Records for processing Start Marker

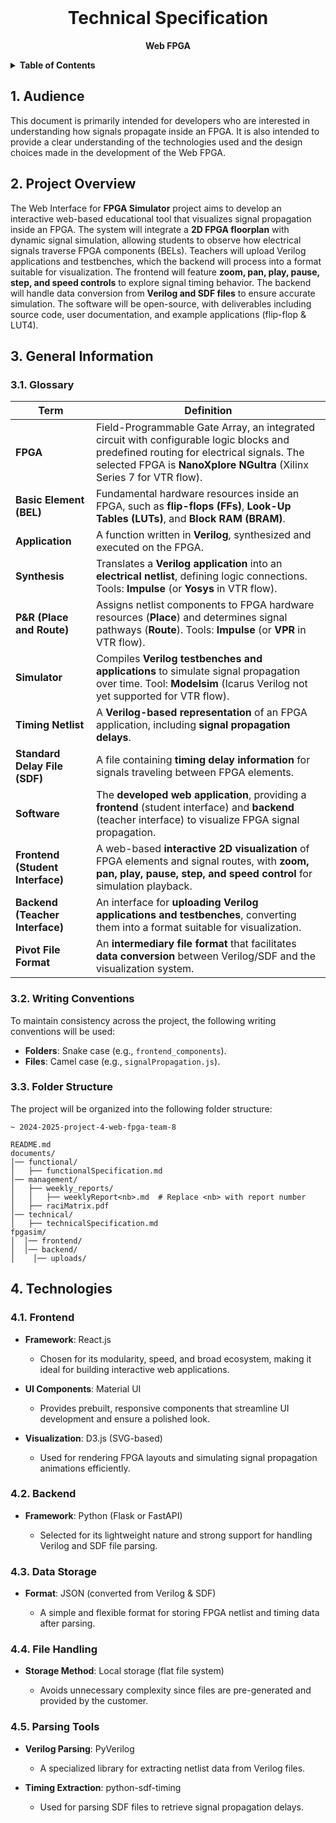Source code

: <br />
<div align="center">
  <h1 align="center">Technical Specification</h1>
  <p align="center">
    <strong>Web FPGA</strong>
    <br />
  
  </p>
</div>

<details>
<summary><b>Table of Contents</b></summary>

- [1. Audience](#1-audience)
- [2. Project Overview](#2-project-overview)
- [3. General Information](#3-general-information)
  - [3.1. Glossary](#31-glossary)
  - [3.2. Writing Conventions](#32-writing-conventions)
  - [3.3. Folder Structure](#33-folder-structure)
- [4. Technologies](#4-technologies)
  - [4.1. Frontend](#41-frontend)
  - [4.2. Backend](#42-backend)
  - [4.3. Data Storage](#43-data-storage)
  - [4.4. File Handling](#44-file-handling)
  - [4.5. Parsing Tools](#45-parsing-tools)

</details>

## 1. Audience

This document is primarily intended for developers who are interested in understanding how signals propagate inside an FPGA. It is also intended to provide a clear understanding of the technologies used and the design choices made in the development of the Web FPGA.

## 2. Project Overview
   
   The Web Interface for **FPGA Simulator** project aims to develop an interactive web-based educational tool that visualizes signal propagation inside an FPGA. The system will integrate a **2D FPGA floorplan** with dynamic signal simulation, allowing students to observe how electrical signals traverse FPGA components (BELs). Teachers will upload Verilog applications and testbenches, which the backend will process into a format suitable for visualization. The frontend will feature **zoom, pan, play, pause, step, and speed controls** to explore signal timing behavior. The backend will handle data conversion from **Verilog and SDF files** to ensure accurate simulation. The software will be open-source, with deliverables including source code, user documentation, and example applications (flip-flop & LUT4).

   ## 3. General Information

### 3.1. Glossary

   | **Term**              | **Definition** |
|-----------------------|---------------|
| **FPGA**             | Field-Programmable Gate Array, an integrated circuit with configurable logic blocks and predefined routing for electrical signals. The selected FPGA is **NanoXplore NGultra** (Xilinx Series 7 for VTR flow). |
| **Basic Element (BEL)** | Fundamental hardware resources inside an FPGA, such as **flip-flops (FFs)**, **Look-Up Tables (LUTs)**, and **Block RAM (BRAM)**. |
| **Application**       | A function written in **Verilog**, synthesized and executed on the FPGA. |
| **Synthesis**        | Translates a **Verilog application** into an **electrical netlist**, defining logic connections. Tools: **Impulse** (or **Yosys** in VTR flow). |
| **P&R (Place and Route)** | Assigns netlist components to FPGA hardware resources (**Place**) and determines signal pathways (**Route**). Tools: **Impulse** (or **VPR** in VTR flow). |
| **Simulator**        | Compiles **Verilog testbenches and applications** to simulate signal propagation over time. Tool: **Modelsim** (Icarus Verilog not yet supported for VTR flow). |
| **Timing Netlist**   | A **Verilog-based representation** of an FPGA application, including **signal propagation delays**. |
| **Standard Delay File (SDF)** | A file containing **timing delay information** for signals traveling between FPGA elements. |
| **Software**         | The **developed web application**, providing a **frontend** (student interface) and **backend** (teacher interface) to visualize FPGA signal propagation. |
| **Frontend (Student Interface)** | A web-based **interactive 2D visualization** of FPGA elements and signal routes, with **zoom, pan, play, pause, step, and speed control** for simulation playback. |
| **Backend (Teacher Interface)** | An interface for **uploading Verilog applications and testbenches**, converting them into a format suitable for visualization. |
| **Pivot File Format** | An **intermediary file format** that facilitates **data conversion** between Verilog/SDF and the visualization system. |

### 3.2. Writing Conventions

To maintain consistency across the project, the following writing conventions will be used:

- **Folders**: Snake case (e.g., `frontend_components`).
- **Files**: Camel case (e.g., `signalPropagation.js`).
  

### 3.3. Folder Structure

The project will be organized into the following folder structure:

```
~ 2024-2025-project-4-web-fpga-team-8

README.md
documents/
│── functional/
│   ├── functionalSpecification.md
│── management/
│   ├── weekly_reports/
│   │   ├── weeklyReport<nb>.md  # Replace <nb> with report number
│   ├── raciMatrix.pdf
│── technical/
│   ├── technicalSpecification.md
fpgasim/
│  │── frontend/
│  │── backend/
│    │── uploads/

```

## 4. Technologies

### 4.1. Frontend

- **Framework**: React.js

  - Chosen for its modularity, speed, and broad ecosystem, making it ideal for building interactive web applications.

- **UI Components**: Material UI

    - Provides prebuilt, responsive components that streamline UI development and ensure a polished look.

- **Visualization**: D3.js (SVG-based)

    - Used for rendering FPGA layouts and simulating signal propagation animations efficiently.

### 4.2. Backend

- **Framework**: Python (Flask or FastAPI)

    - Selected for its lightweight nature and strong support for handling Verilog and SDF file parsing.

### 4.3. Data Storage

- **Format**: JSON (converted from Verilog & SDF)

  - A simple and flexible format for storing FPGA netlist and timing data after parsing.


### 4.4. File Handling

- **Storage Method**: Local storage (flat file system)

    - Avoids unnecessary complexity since files are pre-generated and provided by the customer.

### 4.5. Parsing Tools

- **Verilog Parsing**: PyVerilog


    - A specialized library for extracting netlist data from Verilog files.

- **Timing Extraction**: python-sdf-timing

    - Used for parsing SDF files to retrieve signal propagation delays.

Records for processing End Marker

▸ **Assigned task**: What is needed is an exact copy of the data, without any pictures.

▸ **Task answer**:
Source code

: <br />
<div align="center">
  <h1 align="center">Technical Specification</h1>
  <p align="center">
    <strong>Web FPGA</strong>
    <br />
  
  </p>
</div>

<details>
<summary><b>Table of Contents</b></summary>

- [1. Audience](#1-audience)
- [2. Project Overview](#2-project-overview)
- [3. General Information](#3-general-information)
  - [3.1. Glossary](#31-glossary)
  - [3.2. Writing Conventions](#32-writing-conventions)
  - [3.3. Folder Structure](#33-folder-structure)
- [4. Technologies](#4-technologies)
  - [4.1. Frontend](#41-frontend)
  - [4.2. Backend](#42-backend)
  - [4.3. Data Storage](#43-data-storage)
  - [4.4. File Handling](#44-file-handling)
  - [4.5. Parsing Tools](#45-parsing-tools)

</details>

## 1. Audience

This document is primarily intended for developers who are interested in understanding how signals propagate inside an FPGA. It is also intended to provide a clear understanding of the technologies used and the design choices made in the development of the Web FPGA.

## 2. Project Overview
   
   The Web Interface for **FPGA Simulator** project aims to develop an interactive web-based educational tool that visualizes signal propagation inside an FPGA. The system will integrate a **2D FPGA floorplan** with dynamic signal simulation, allowing students to observe how electrical signals traverse FPGA components (BELs). Teachers will upload Verilog applications and testbenches, which the backend will process into a format suitable for visualization. The frontend will feature **zoom, pan, play, pause, step, and speed controls** to explore signal timing behavior. The backend will handle data conversion from **Verilog and SDF files** to ensure accurate simulation. The software will be open-source, with deliverables including source code, user documentation, and example applications (flip-flop & LUT4).

   ## 3. General Information

### 3.1. Glossary

   | **Term**              | **Definition** |
|-----------------------|---------------|
| **FPGA**             | Field-Programmable Gate Array, an integrated circuit with configurable logic blocks and predefined routing for electrical signals. The selected FPGA is **NanoXplore NGultra** (Xilinx Series 7 for VTR flow). |
| **Basic Element (BEL)** | Fundamental hardware resources inside an FPGA, such as **flip-flops (FFs)**, **Look-Up Tables (LUTs)**, and **Block RAM (BRAM)**. |
| **Application**       | A function written in **Verilog**, synthesized and executed on the FPGA. |
| **Synthesis**        | Translates a **Verilog application** into an **electrical netlist**, defining logic connections. Tools: **Impulse** (or **Yosys** in VTR flow). |
| **P&R (Place and Route)** | Assigns netlist components to FPGA hardware resources (**Place**) and determines signal pathways (**Route**). Tools: **Impulse** (or **VPR** in VTR flow). |
| **Simulator**        | Compiles **Verilog testbenches and applications** to simulate signal propagation over time. Tool: **Modelsim** (Icarus Verilog not yet supported for VTR flow). |
| **Timing Netlist**   | A **Verilog-based representation** of an FPGA application, including **signal propagation delays**. |
| **Standard Delay File (SDF)** | A file containing **timing delay information** for signals traveling between FPGA elements. |
| **Software**         | The **developed web application**, providing a **frontend** (student interface) and **backend** (teacher interface) to visualize FPGA signal propagation. |
| **Frontend (Student Interface)** | A web-based **interactive 2D visualization** of FPGA elements and signal routes, with **zoom, pan, play, pause, step, and speed control** for simulation playback. |
| **Backend (Teacher Interface)** | An interface for **uploading Verilog applications and testbenches**, converting them into a format suitable for visualization. |
| **Pivot File Format** | An **intermediary file format** that facilitates **data conversion** between Verilog/SDF and the visualization system. |

### 3.2. Writing Conventions

To maintain consistency across the project, the following writing conventions will be used:

- **Folders**: Snake case (e.g., `frontend_components`).
- **Files**: Camel case (e.g., `signalPropagation.js`).
  

### 3.3. Folder Structure

The project will be organized into the following folder structure:

```
~ 2024-2025-project-4-web-fpga-team-8

README.md
documents/
│── functional/
│   ├── functionalSpecification.md
│── management/
│   ├── weekly_reports/
│   │   ├── weeklyReport<nb>.md  # Replace <nb> with report number
│   ├── raciMatrix.pdf
│── technical/
│   ├── technicalSpecification.md
fpgasim/
│  │── frontend/
│  │── backend/
│    │── uploads/

```

## 4. Technologies

### 4.1. Frontend

- **Framework**: React.js

  - Chosen for its modularity, speed, and broad ecosystem, making it ideal for building interactive web applications.

- **UI Components**: Material UI

    - Provides prebuilt, responsive components that streamline UI development and ensure a polished look.

- **Visualization**: D3.js (SVG-based)

    - Used for rendering FPGA layouts and simulating signal propagation animations efficiently.

### 4.2. Backend

- **Framework**: Python (Flask or FastAPI)

    - Selected for its lightweight nature and strong support for handling Verilog and SDF file parsing.

### 4.3. Data Storage

- **Format**: JSON (converted from Verilog & SDF)

  - A simple and flexible format for storing FPGA netlist and timing data after parsing.


### 4.4. File Handling

- **Storage Method**: Local storage (flat file system)

    - Avoids unnecessary complexity since files are pre-generated and provided by the customer.

### 4.5. Parsing Tools

- **Verilog Parsing**: PyVerilog


    - A specialized library for extracting netlist data from Verilog files.

- **Timing Extraction**: python-sdf-timing

    - Used for parsing SDF files to retrieve signal propagation delays.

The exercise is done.